Exercise directions :: Which lines of the records hold the string "turtlesim"? Report only how many of them there are.

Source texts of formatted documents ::
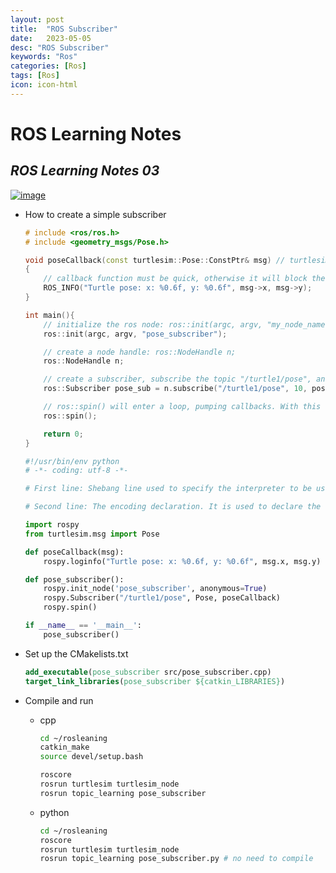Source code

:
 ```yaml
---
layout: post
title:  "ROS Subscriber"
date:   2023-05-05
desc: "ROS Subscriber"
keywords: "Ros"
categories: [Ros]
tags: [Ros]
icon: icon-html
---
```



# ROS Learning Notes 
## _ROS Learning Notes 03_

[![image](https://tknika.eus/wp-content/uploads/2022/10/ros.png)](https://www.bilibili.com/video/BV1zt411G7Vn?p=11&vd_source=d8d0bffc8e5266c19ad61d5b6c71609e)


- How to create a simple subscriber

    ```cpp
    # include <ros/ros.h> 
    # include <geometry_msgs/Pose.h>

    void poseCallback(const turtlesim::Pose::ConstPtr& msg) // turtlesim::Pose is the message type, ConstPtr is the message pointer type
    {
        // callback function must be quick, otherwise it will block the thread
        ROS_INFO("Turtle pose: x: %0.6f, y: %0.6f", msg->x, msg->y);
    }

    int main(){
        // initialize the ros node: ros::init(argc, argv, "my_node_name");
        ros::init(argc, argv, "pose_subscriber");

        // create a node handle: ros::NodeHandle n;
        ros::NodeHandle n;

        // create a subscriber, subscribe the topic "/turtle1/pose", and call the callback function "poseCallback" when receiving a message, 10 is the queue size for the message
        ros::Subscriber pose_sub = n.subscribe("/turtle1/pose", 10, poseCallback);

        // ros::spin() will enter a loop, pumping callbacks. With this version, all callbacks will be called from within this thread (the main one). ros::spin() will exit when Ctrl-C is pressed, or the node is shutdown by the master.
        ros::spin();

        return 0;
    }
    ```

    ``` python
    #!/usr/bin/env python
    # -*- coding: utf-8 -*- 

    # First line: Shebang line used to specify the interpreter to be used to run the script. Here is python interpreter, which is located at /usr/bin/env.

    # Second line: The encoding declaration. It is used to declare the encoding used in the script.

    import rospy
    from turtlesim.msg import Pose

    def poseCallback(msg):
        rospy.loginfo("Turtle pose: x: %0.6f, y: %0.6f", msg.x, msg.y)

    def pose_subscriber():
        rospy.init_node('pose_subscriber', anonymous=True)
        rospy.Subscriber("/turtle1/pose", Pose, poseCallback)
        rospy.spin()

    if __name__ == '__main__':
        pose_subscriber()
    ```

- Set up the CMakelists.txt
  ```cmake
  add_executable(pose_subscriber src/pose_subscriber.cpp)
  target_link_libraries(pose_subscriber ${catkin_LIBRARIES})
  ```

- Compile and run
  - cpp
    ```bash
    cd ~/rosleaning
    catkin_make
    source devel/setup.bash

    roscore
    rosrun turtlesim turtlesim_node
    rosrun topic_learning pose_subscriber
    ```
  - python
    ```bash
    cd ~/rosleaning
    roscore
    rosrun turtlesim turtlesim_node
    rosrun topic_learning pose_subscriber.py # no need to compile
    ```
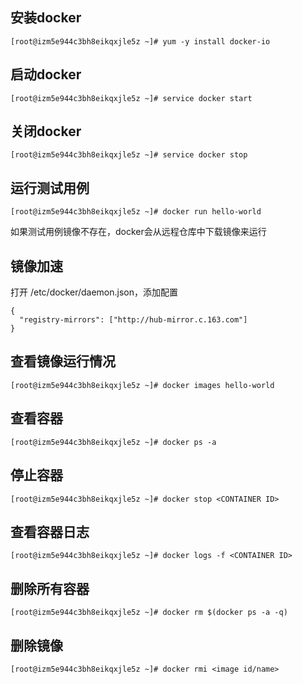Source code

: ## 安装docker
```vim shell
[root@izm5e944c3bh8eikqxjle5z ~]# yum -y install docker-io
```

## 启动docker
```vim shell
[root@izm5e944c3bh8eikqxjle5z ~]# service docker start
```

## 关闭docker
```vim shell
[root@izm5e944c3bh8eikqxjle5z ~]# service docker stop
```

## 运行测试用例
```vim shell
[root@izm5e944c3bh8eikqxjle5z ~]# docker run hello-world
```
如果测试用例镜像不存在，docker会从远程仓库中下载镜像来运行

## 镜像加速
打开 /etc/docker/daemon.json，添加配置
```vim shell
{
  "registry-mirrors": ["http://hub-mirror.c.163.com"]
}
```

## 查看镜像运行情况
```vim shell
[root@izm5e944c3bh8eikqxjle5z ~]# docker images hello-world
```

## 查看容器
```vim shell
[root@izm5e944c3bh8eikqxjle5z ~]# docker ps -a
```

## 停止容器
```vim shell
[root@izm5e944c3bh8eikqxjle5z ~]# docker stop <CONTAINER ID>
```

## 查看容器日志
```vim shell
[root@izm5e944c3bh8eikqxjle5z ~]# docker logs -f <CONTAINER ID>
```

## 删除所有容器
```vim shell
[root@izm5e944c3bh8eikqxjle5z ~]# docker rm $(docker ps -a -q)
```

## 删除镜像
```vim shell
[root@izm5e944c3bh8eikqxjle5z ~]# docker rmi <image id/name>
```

Worked solution :: 4